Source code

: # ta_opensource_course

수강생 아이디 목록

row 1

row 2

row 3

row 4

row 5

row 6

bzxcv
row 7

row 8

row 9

---*---

• [THE TASK]
Word for word, transcribe the entire listing shown above.

• [ANSWER BELOW]
Source code

: # ta_opensource_course

수강생 아이디 목록

row 1

row 2

row 3

row 4

row 5

row 6

bzxcv
row 7

row 8

row 9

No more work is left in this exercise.